B. Inhalt und Gegenstand der Entscheidung
Der Beschuldigte stand im Verdacht eine Straftat gemäß § 17 UWG (Verrat von Geschäfts- und Betriebsgeheimnissen) begangen zu haben. Hiernach wird mit Freiheitsstrafe bis zu drei Jahren oder mit Geldstrafe bestraft, wer als eine bei einem Unternehmen beschäftigte Person ein Geschäfts- oder Betriebsgeheimnis, das ihr im Rahmen des Dienstverhältnisses anvertraut worden oder zugänglich geworden ist, während der Geltungsdauer des Dienstverhältnisses unbefugt an jemand zu Zwecken des Wettbewerbs, aus Eigennutz, zugunsten eines Dritten oder in der Absicht, dem Inhaber des Unternehmens Schaden zuzufügen, mitteilt. Grundlage war der Verdacht, dass der Beschuldigte kurz vor Beendigung seiner Tätigkeit für die Firma E. GmbH unbefugt den Quellcode einer von dieser Firma vertriebenen Software kopierte und diese Kopie mitnahm. Auf Basis dieses Quellcodes soll der Beschuldigte dann Updates der Software entwickelt haben, die er gegen Entgelt auf Computern diverser Kunden der Firma E. GmbH installiert haben soll.

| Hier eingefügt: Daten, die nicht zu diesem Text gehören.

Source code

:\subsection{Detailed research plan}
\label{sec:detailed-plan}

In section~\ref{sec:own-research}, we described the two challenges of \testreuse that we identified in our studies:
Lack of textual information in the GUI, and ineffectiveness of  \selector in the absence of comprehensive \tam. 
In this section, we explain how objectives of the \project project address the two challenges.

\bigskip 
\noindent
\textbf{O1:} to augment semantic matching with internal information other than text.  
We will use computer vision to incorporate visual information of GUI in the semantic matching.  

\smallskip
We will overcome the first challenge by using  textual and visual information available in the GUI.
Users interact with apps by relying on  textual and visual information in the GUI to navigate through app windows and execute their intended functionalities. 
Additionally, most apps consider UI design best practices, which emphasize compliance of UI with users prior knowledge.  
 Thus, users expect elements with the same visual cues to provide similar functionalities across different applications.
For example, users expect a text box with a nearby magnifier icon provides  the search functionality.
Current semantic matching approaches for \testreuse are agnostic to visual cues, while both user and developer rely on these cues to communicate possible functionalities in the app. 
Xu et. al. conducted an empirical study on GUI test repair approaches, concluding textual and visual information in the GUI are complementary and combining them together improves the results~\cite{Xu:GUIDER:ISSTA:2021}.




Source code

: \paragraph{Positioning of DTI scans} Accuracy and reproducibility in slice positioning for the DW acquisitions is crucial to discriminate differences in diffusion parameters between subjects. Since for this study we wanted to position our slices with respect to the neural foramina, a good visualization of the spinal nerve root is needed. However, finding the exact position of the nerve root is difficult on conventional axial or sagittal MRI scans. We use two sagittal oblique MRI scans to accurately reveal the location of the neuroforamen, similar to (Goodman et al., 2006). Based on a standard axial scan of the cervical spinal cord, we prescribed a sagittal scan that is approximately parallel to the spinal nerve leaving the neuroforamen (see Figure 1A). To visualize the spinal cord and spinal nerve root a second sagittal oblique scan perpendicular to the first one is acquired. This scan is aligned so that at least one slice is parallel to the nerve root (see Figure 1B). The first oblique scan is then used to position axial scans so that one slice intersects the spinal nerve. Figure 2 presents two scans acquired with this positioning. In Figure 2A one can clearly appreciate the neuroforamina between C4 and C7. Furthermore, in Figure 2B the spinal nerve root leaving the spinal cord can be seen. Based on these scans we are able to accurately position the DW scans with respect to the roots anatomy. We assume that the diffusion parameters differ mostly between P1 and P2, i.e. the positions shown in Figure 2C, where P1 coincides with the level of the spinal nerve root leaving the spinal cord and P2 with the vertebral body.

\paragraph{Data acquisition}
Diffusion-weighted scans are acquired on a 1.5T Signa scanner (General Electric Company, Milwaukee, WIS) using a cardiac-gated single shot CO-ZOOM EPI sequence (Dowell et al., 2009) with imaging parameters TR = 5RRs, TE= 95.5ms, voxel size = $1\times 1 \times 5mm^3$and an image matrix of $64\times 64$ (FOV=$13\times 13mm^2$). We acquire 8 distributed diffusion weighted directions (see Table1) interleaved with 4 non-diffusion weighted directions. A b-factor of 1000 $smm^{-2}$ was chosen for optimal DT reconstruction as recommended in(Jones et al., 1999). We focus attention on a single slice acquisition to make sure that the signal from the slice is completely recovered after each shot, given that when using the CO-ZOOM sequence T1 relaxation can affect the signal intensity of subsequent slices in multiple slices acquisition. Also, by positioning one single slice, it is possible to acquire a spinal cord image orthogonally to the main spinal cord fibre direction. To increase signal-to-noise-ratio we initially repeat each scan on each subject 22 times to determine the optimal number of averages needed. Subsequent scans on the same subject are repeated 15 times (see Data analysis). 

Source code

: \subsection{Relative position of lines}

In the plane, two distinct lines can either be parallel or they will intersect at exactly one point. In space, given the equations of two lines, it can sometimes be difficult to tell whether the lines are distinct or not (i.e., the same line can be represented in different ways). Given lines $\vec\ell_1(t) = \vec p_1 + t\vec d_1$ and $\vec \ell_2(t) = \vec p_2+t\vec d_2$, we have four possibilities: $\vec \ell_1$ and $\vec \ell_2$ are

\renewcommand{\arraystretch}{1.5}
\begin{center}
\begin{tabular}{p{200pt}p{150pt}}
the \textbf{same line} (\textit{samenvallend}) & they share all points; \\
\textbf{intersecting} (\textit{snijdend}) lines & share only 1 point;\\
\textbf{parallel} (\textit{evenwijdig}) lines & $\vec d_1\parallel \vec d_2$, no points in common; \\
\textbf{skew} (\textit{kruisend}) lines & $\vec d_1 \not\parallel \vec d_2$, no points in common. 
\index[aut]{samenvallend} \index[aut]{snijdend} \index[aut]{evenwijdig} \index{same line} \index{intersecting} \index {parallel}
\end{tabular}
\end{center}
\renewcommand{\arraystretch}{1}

Im Rahmen der richterlich angeordneten Durchsuchungsmaßnahme wurde auch der private Rechner des Beschuldigten sichergestellt und ausgewertet. Im Rahmen dieser Auswertung gelangten auch Ausdrucke von elektronisch geführtem Schriftverkehr zwischen dem Beschuldigten und seinem heutigen Verteidiger zur Akte. Der Schriftverkehr bezog sich allerdings nicht auf das gegen den Beschuldigten geführte Ermittlungsverfahren, da weder der Beschuldigte noch sein heutiger Verteidiger Kenntnis von diesem Verfahren hatten. Inhaltlich bezogen sich die Unterlagen zwar auf genau die Vorgänge, die dem Beschuldigten im Ermittlungsverfahren zur Last gelegt werden. Die Zielrichtung des Austauschs zwischen dem Beschuldigten und seinem Rechtsanwalt lag aber ausschließlich in der zivilrechtlichen Verteidigung gegen behauptete Ansprüche der Firma E. GmbH.
Die genannten Unterlagen wurden durch Beschluss des AG Würzburg vom 28.11.2017 (1 Gs 3569/17) beschlagnahmt. Die hiergegen gerichtete Beschwerde hat das LG Würzburg verworfen. Die Unterlagen unterliegen mithin nicht dem Beschlagnahmeverbot des § 97 Abs. 1 Nr. 1 StPO.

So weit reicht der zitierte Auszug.